**What is needed:** The records that follow are to be repeated exactly, with no pictures carried over.

Saved entries
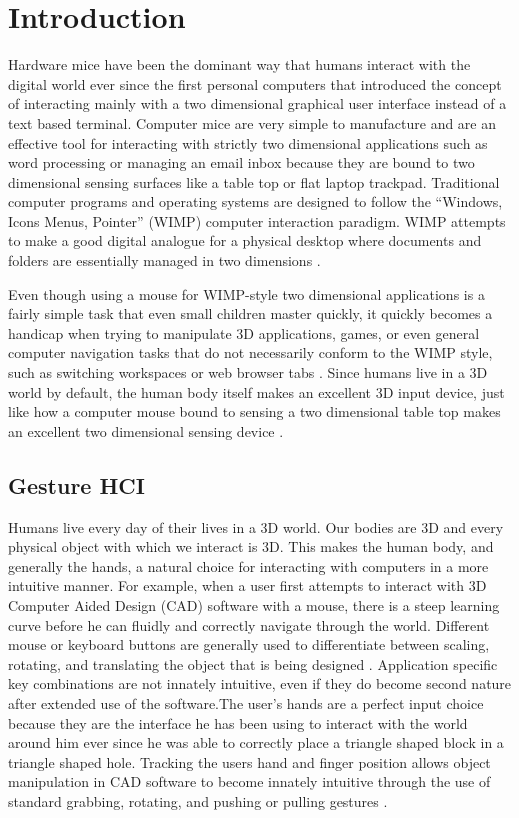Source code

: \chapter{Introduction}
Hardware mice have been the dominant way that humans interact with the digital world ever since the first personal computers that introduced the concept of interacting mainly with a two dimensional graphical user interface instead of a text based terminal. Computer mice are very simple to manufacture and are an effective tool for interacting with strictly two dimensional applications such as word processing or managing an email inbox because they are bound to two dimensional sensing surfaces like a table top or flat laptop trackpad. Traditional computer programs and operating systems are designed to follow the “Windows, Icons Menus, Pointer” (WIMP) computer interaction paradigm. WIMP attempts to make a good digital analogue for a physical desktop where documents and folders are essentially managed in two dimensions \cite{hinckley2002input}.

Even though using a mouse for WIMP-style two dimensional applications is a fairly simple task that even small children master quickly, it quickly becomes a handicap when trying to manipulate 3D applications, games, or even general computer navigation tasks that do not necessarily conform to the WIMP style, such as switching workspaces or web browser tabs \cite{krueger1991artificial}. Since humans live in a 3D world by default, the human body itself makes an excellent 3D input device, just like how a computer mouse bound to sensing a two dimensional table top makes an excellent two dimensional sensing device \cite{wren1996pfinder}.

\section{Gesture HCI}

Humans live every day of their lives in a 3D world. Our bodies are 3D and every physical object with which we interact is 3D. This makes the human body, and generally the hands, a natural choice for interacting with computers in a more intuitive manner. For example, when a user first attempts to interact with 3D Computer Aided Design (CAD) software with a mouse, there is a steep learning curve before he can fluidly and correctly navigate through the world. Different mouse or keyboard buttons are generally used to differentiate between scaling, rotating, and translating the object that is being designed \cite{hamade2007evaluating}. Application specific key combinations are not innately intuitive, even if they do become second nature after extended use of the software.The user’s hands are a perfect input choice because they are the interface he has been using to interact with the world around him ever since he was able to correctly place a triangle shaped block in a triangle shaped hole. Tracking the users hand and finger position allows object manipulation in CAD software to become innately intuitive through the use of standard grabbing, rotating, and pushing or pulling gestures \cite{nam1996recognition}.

**Written answer:**
Source code

: \chapter{Introduction}
Hardware mice have been the dominant way that humans interact with the digital world ever since the first personal computers that introduced the concept of interacting mainly with a two dimensional graphical user interface instead of a text based terminal. Computer mice are very simple to manufacture and are an effective tool for interacting with strictly two dimensional applications such as word processing or managing an email inbox because they are bound to two dimensional sensing surfaces like a table top or flat laptop trackpad. Traditional computer programs and operating systems are designed to follow the “Windows, Icons Menus, Pointer” (WIMP) computer interaction paradigm. WIMP attempts to make a good digital analogue for a physical desktop where documents and folders are essentially managed in two dimensions \cite{hinckley2002input}.

Even though using a mouse for WIMP-style two dimensional applications is a fairly simple task that even small children master quickly, it quickly becomes a handicap when trying to manipulate 3D applications, games, or even general computer navigation tasks that do not necessarily conform to the WIMP style, such as switching workspaces or web browser tabs \cite{krueger1991artificial}. Since humans live in a 3D world by default, the human body itself makes an excellent 3D input device, just like how a computer mouse bound to sensing a two dimensional table top makes an excellent two dimensional sensing device \cite{wren1996pfinder}.

\section{Gesture HCI}

Humans live every day of their lives in a 3D world. Our bodies are 3D and every physical object with which we interact is 3D. This makes the human body, and generally the hands, a natural choice for interacting with computers in a more intuitive manner. For example, when a user first attempts to interact with 3D Computer Aided Design (CAD) software with a mouse, there is a steep learning curve before he can fluidly and correctly navigate through the world. Different mouse or keyboard buttons are generally used to differentiate between scaling, rotating, and translating the object that is being designed \cite{hamade2007evaluating}. Application specific key combinations are not innately intuitive, even if they do become second nature after extended use of the software.The user’s hands are a perfect input choice because they are the interface he has been using to interact with the world around him ever since he was able to correctly place a triangle shaped block in a triangle shaped hole. Tracking the users hand and finger position allows object manipulation in CAD software to become innately intuitive through the use of standard grabbing, rotating, and pushing or pulling gestures \cite{nam1996recognition}.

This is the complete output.